Your organization wants to start doing data science (or machine learning, deep learning, advanced analytics, artificial intelligence, etc.). Many organizations start by hiring a data scientist, or a team of data scientists with the intention of letting the data scientist(s) figure out the details. But this results in frustrated data scientists and poor outcomes for the data science projects. A good overview of the phenomenon is outlined in the article Why so many Data Scientists are Leaving Their Jobs, and the references cited by the article.

Full disclosure: This is from my perspective as a data scientist. I'm not an organizational leader.
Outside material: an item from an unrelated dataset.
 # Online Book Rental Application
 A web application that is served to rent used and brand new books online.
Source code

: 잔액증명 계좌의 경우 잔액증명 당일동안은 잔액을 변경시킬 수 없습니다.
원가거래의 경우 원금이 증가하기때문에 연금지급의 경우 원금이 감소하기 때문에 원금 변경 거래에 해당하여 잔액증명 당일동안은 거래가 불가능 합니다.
Things to Understand Before You Hire Data Scientists

What is Data Science?

The term data science is often stretched to encompas many different types of work that involve data. Cutting through the hype, data science describes a type of work that is enabled by increasing availability (and falling prices) of computing hardware and the surprising revelations that 1) a huge number of business problems can be addressed by fitting curves to data and 2) more and better data can improve the solutions almost without limit. Traditionally, many of the problems that are solved by data science today were solved by a series of siloed teams passing pieces of solutions from an R&D team, to a prototyping team, to a software development team, to an operations team. Over the past 20 years, advancements have allowed small data science teams using agile and devops philosophies to research and deploy solutions at a small fraction of the time and cost of traditional approaches. Additionally, the range of problems that can be solved has increased, and often the quality of the solutions has also increased. I think this is the core of why there's so much hype around data science, big data, machine learning, artifical intelligence, etc.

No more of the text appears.